The Christmas tree will flash three yellow lights one at a time starting from the top, then the green - Yellow, Yellow, Yellow, Green. There is .5 seconds (a half of a second) between the last yellow and the green. It will take you that long to push the gas pedal down and for your car to react. So when the third yellow light comes on - GO! That is, push the gas pedal all the way down and let up on the brake/clutch (and release parking brake if used), all at the same time. If you wait until the green light comes on to push the gas pedal down, you will have a slow reaction time. But if you hit it on the last yellow, you should have a good RT. If you staged too deeply, or deeper than usual, you will want to hit the gas a bit later than usual. If you go too soon, the red light will come on. If you see the red light come on, don't stop. Go ahead and race. You will still get your times for this run.

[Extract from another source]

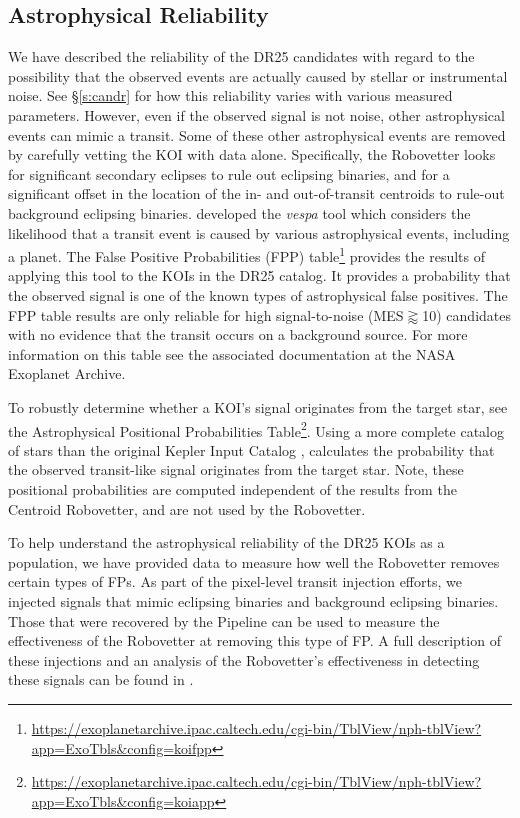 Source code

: \subsection{Astrophysical Reliability}
We have described the reliability of the DR25 candidates with regard to the possibility that the observed events are actually caused by stellar or instrumental noise. See \S\ref{s:candr} for how this reliability varies with various measured parameters.  However, even if the observed signal is not noise, other astrophysical events can mimic a transit.  Some of these other astrophysical events are removed by carefully vetting the KOI with \Kepler{} data alone.  Specifically, the Robovetter looks for significant secondary eclipses to rule out eclipsing binaries, and for a significant offset in the location of the in- and out-of-transit centroids to rule-out background eclipsing binaries. \citet[][]{Morton2016} developed the \textit{vespa} tool which considers the likelihood that a transit event is caused by various astrophysical events, including a planet.  The False Positive Probabilities (FPP) table\footnote{\url{https://exoplanetarchive.ipac.caltech.edu/cgi-bin/TblView/nph-tblView?app=ExoTbls&config=koifpp}} provides the results of applying this tool to the KOIs in the DR25 catalog. It provides a probability that the observed signal is one of the known types of astrophysical false positives.  The FPP table results are only reliable for high signal-to-noise (MES$\gtrapprox$10) candidates with no evidence that the transit occurs on a background source.  For more information on this table see the associated documentation at the NASA Exoplanet Archive.

To robustly determine whether a KOI's signal originates from the target star, see the Astrophysical Positional Probabilities Table\footnote{\url{https://exoplanetarchive.ipac.caltech.edu/cgi-bin/TblView/nph-tblView?app=ExoTbls&config=koiapp}}.  Using a more complete catalog of stars than the original Kepler Input Catalog \citep{Brown2011}, \citet{Bryson2017a} calculates the probability that the observed transit-like signal originates from the target star. Note, these positional probabilities are computed independent of the results from the Centroid Robovetter, and are not used by the Robovetter. 

To help understand the astrophysical reliability of the DR25 KOIs as a population, we have provided data to measure how well the Robovetter removes certain types of FPs.  As part of the pixel-level transit injection efforts, we injected signals that mimic eclipsing binaries and background eclipsing binaries. Those that were recovered by the \Kepler{} Pipeline can be used to measure the effectiveness of the Robovetter at removing this type of FP. A full description of these injections and an analysis of the Robovetter's effectiveness in detecting these signals can be found in \citet{Coughlin2017a}.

You'll have to experiment and figure out what works best for you. After you get some practice, you may start noticing if you are "going" when the last yellow light starts to come on or when it's full on or when it starts to fade off. Remember what you did, compare that with your RT and adjust by either changing when you "go" or staging deeper or shallower until you find the best combination.

Click on the photo below for a short video of the start. The right lane is already staged, both yellow lights are on. Watch as Ken, in the left lane, pulls up and lights the two staging lights. If you look carefully, you can see his car rear up as he hits the gas right before the green light flashes, but he does not red light. In fact, as you move down the track, you can see his reaction time posted on the sign on the left. "000" is a perfect reaction time! Watch it a few times to get a feel for the timing of the lights.


Video 1

When your car starts forward, the front tires will break the start beam (Number 3 in the picture #7 above). When this happens, your elapsed timer starts. (At some drag strips, the elapsed timer starts when the front tire clears the Stage (Number 2) beam.)

What to do between the start light and the finish line - When your light turns green, what you do depends on what kind of Corvette you're driving. If you have an older, lower powered Corvette, you can just push the gas pedal all the way down. But it's more likely that you will have to feather the gas pedal. If you put it down too fast, your tires will spin. This is one of the challenges in drag racing; figuring out exactly how fast you should push the gas pedal down to maximize acceleration and minimize spinning. Once you're under way, for automatic transmissions, keep the gas pedal all the way down and keep the car pointed straight ahead. If you have a manual transmission, you will need to shift a couple of times just before red lining for maximum acceleration. You are accelerating quickly and should be going between 80 and 140 mph at the quarter mile mark, depending on your car. Don't make any sudden moves. Don't jerk the steering wheel. Be very alert to any fishtailing and adjust gently immediately. If it starts to fishtail too much, ease up on the gas. Just go straight. And enjoy the ride. Hear your engine roar. Feel the G's push you back into your seat. Feel the thrill of driving your Corvette!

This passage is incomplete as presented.